Caos total: no elevador de uma grande loja de departamentos copenhaguense, dois carrinhos de bebê tentam colocar-se lado a lado. Impossível! Todos os passageiros têm que sair, e o outro carrinho esperará pela volta do elevador. O mesmo escândalo nos meios de transporte: condutores desesperados habitualmente gritam com as jovens mães, para que não se empilhem, não apertem todos os passageiros e irremediavelmente atrasem todo o trajeto.

Nasoteca???


Até o final do século 19, era considerado correto refazer-se os narizes de estátuas gregas e romanas que os tinham perdido ao longo dos tempos.
Porém, no século 20, as recontituições saíram de moda, passou-se a apreciar o look arruinado que sublimava a passagem do tempo.
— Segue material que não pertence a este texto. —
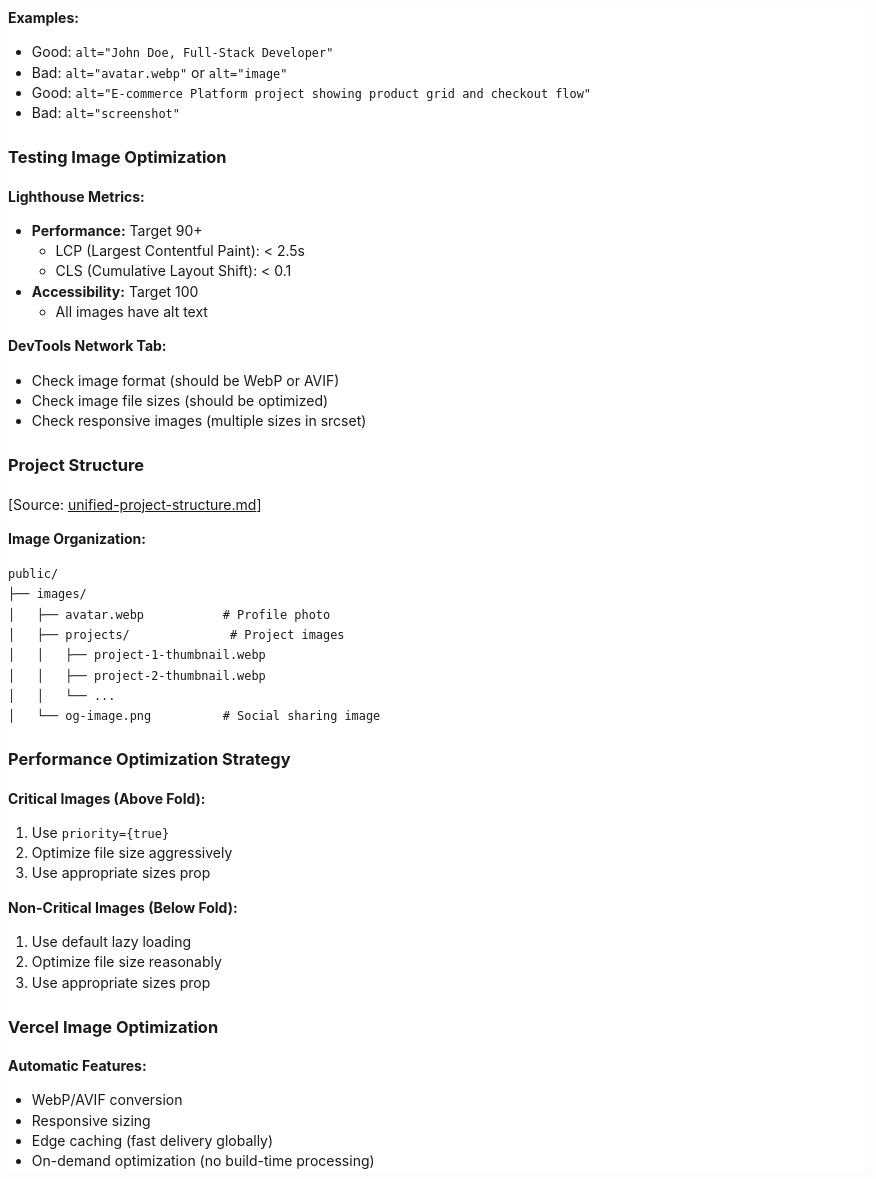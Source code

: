 **Examples:**
- Good: `alt="John Doe, Full-Stack Developer"`
- Bad: `alt="avatar.webp"` or `alt="image"`
- Good: `alt="E-commerce Platform project showing product grid and checkout flow"`
- Bad: `alt="screenshot"`

### Testing Image Optimization

**Lighthouse Metrics:**
- **Performance:** Target 90+
  - LCP (Largest Contentful Paint): < 2.5s
  - CLS (Cumulative Layout Shift): < 0.1
- **Accessibility:** Target 100
  - All images have alt text

**DevTools Network Tab:**
- Check image format (should be WebP or AVIF)
- Check image file sizes (should be optimized)
- Check responsive images (multiple sizes in srcset)

### Project Structure
[Source: [unified-project-structure.md](docs/architecture/unified-project-structure.md)]

**Image Organization:**
```
public/
├── images/
│   ├── avatar.webp           # Profile photo
│   ├── projects/              # Project images
│   │   ├── project-1-thumbnail.webp
│   │   ├── project-2-thumbnail.webp
│   │   └── ...
│   └── og-image.png          # Social sharing image
```

### Performance Optimization Strategy

**Critical Images (Above Fold):**
1. Use `priority={true}`
2. Optimize file size aggressively
3. Use appropriate sizes prop

**Non-Critical Images (Below Fold):**
1. Use default lazy loading
2. Optimize file size reasonably
3. Use appropriate sizes prop

### Vercel Image Optimization

**Automatic Features:**
- WebP/AVIF conversion
- Responsive sizing
- Edge caching (fast delivery globally)
- On-demand optimization (no build-time processing)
E os narizes foram todos retirados das estátuas.
Em Copenhagen, a gliptoteca Ny Carlsberg expõe todos os narizes em um painel, denominado "nasoteca".
Não me perguntem se há coleções de outros membros igualmente removidos...

Copenhagen suburbana

Decido em meu primeiro dia na capital dinamarquesa visitar tudo o que é longe do Centro. Compro um passe de transporte público válido por 24 horas, para todas as 9 zonas, e lá me vou.
Ainda de manhã, duas horas depois de aterrissar, chego de ônibus urbano no distrito residencial popular de Bispebjerg. Ali encontra-se a celebrada igreja de Grundtvig, uma interessante fusão de Neogótico, Art-Déco e Minimalismo, construída de 1920 a 1940, inspirada nos princípios de Nikolaj Grundtvig, um pastor luterano do início do século 19, que muito influenciaram a literatura, a educação e em última instância reavivou a consciência nacional na Dinamarca.
Os conjuntos residenciais em seu entorno são expressivos em termos de arquitetura residencial popular do início do século 20.
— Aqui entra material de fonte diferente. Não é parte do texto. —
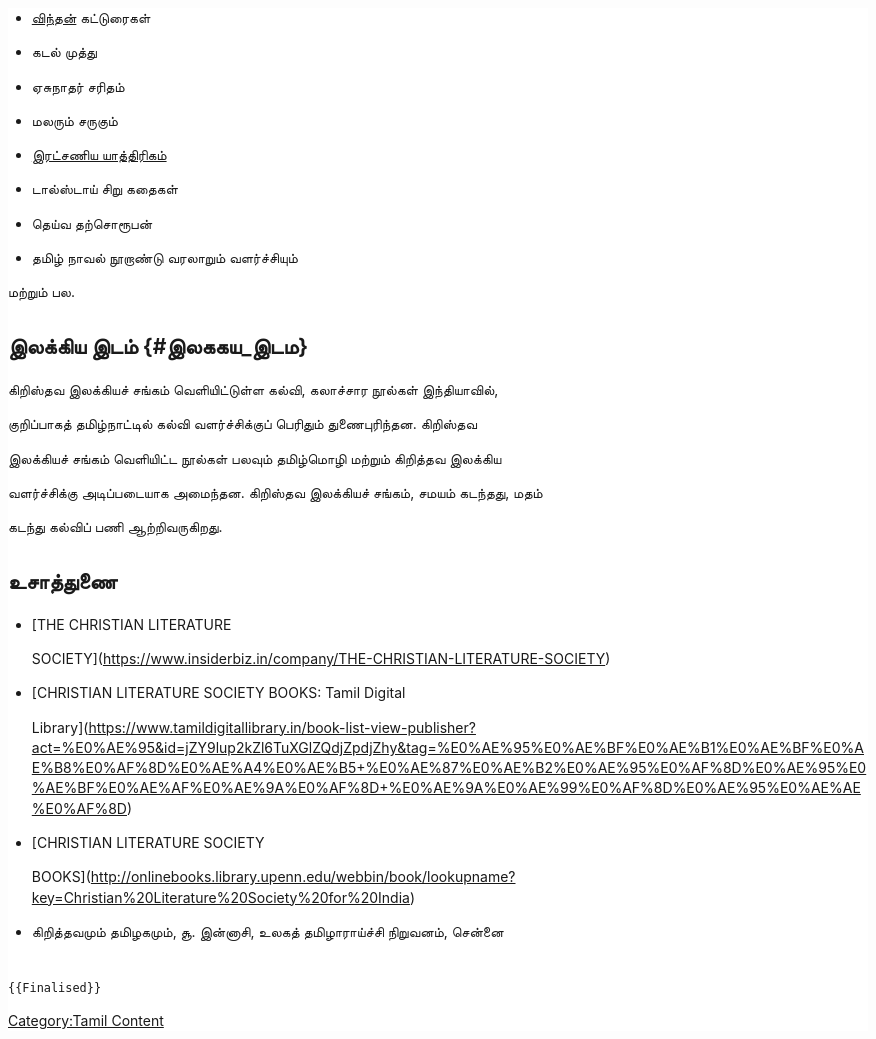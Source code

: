 -   [விந்தன்](விந்தன் "wikilink") கட்டுரைகள்

-   கடல் முத்து

-   ஏசுநாதர் சரிதம்

-   மலரும் சருகும்

-   [இரட்சணிய யாத்திரிகம்](இரட்சணிய_யாத்திரிகம் "wikilink")

-   டால்ஸ்டாய் சிறு கதைகள்

-   தெய்வ தற்சொரூபன்

-   தமிழ் நாவல் நூறாண்டு வரலாறும் வளர்ச்சியும்



மற்றும் பல.



## இலக்கிய இடம் {#இலககய_இடம}



கிறிஸ்தவ இலக்கியச் சங்கம் வெளியிட்டுள்ள கல்வி, கலாச்சார நூல்கள் இந்தியாவில்,

குறிப்பாகத் தமிழ்நாட்டில் கல்வி வளர்ச்சிக்குப் பெரிதும் துணைபுரிந்தன. கிறிஸ்தவ

இலக்கியச் சங்கம் வெளியிட்ட நூல்கள் பலவும் தமிழ்மொழி மற்றும் கிறித்தவ இலக்கிய

வளர்ச்சிக்கு அடிப்படையாக அமைந்தன. கிறிஸ்தவ இலக்கியச் சங்கம், சமயம் கடந்தது, மதம்

கடந்து கல்விப் பணி ஆற்றிவருகிறது.



## உசாத்துணை



-   [THE CHRISTIAN LITERATURE

    SOCIETY](https://www.insiderbiz.in/company/THE-CHRISTIAN-LITERATURE-SOCIETY)

-   [CHRISTIAN LITERATURE SOCIETY BOOKS: Tamil Digital

    Library](https://www.tamildigitallibrary.in/book-list-view-publisher?act=%E0%AE%95&id=jZY9lup2kZl6TuXGlZQdjZpdjZhy&tag=%E0%AE%95%E0%AE%BF%E0%AE%B1%E0%AE%BF%E0%AE%B8%E0%AF%8D%E0%AE%A4%E0%AE%B5+%E0%AE%87%E0%AE%B2%E0%AE%95%E0%AF%8D%E0%AE%95%E0%AE%BF%E0%AE%AF%E0%AE%9A%E0%AF%8D+%E0%AE%9A%E0%AE%99%E0%AF%8D%E0%AE%95%E0%AE%AE%E0%AF%8D)

-   [CHRISTIAN LITERATURE SOCIETY

    BOOKS](http://onlinebooks.library.upenn.edu/webbin/book/lookupname?key=Christian%20Literature%20Society%20for%20India)

-   கிறித்தவமும் தமிழகமும், சூ. இன்னாசி, உலகத் தமிழாராய்ச்சி நிறுவனம், சென்னை



```{=mediawiki}

{{Finalised}}

```

[Category:Tamil Content](Category:Tamil_Content "wikilink")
Uma hora e pouco em ônibus e metrô de superfície - passando por lugares onde só tenho vontade de parar e explorar tudo - leva-me a outro extremo da cidade. Na ainda-desolada extensão de Ørestad mora e trabalha a nova classe média alta. Almoço no sensacional restaurante do 23º andar do moderníssimo hotel Bella Sky Comwell: sendo novo demais para estar disputado, desfruto sozinho de um serviço personalizado com exemplar vista panorâmica.



Fazendo a digestão de meu “prato do dia” de smørrebrod com muito salmão e caviar, passeio pela nova arquitetura do distrito, entre os quais este edifício residencial com sacadas pontudas - absolutamente impossíveis de se ocupar eficientemente.
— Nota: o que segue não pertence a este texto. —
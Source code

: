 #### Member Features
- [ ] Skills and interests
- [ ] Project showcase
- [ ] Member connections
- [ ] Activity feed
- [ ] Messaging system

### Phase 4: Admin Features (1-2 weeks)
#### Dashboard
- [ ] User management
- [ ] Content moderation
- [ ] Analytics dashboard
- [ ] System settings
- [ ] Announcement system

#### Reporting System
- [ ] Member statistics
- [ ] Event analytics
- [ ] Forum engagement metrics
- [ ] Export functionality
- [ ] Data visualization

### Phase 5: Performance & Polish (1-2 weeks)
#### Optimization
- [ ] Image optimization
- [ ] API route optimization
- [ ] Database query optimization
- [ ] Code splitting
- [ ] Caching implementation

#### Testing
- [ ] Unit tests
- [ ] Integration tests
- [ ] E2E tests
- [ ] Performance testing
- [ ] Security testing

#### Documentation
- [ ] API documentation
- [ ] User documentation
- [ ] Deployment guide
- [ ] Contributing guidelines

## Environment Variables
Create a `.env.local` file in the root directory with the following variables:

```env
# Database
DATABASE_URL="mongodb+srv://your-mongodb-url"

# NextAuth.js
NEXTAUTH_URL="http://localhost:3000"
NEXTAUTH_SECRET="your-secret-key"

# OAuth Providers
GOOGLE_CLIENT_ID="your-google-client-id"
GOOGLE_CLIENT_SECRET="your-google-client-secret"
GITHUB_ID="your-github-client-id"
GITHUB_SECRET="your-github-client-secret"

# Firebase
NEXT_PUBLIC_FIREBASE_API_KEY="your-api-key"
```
Mais metrô acrescido de trem suburbano, ressuscito no longínquo bairro de Gentofte, onde vou nadar na Kildeskovshallen, uma piscina que, de sua construção nos anos 70, automaticamente tornou-se um ícone da arquitetura dinamarquesa. Há pouco reformada, ressurgiu em todos os guias contemporâneos do assunto.

Os nadadores são disciplinados e corteses, ninguém ultrapassa ninguém (como no trânsito de rua - como é que eles têm tanta paciência?!). O ingresso de EUR 5 dá também direito a sauna, afinal estamos na Escandinávia...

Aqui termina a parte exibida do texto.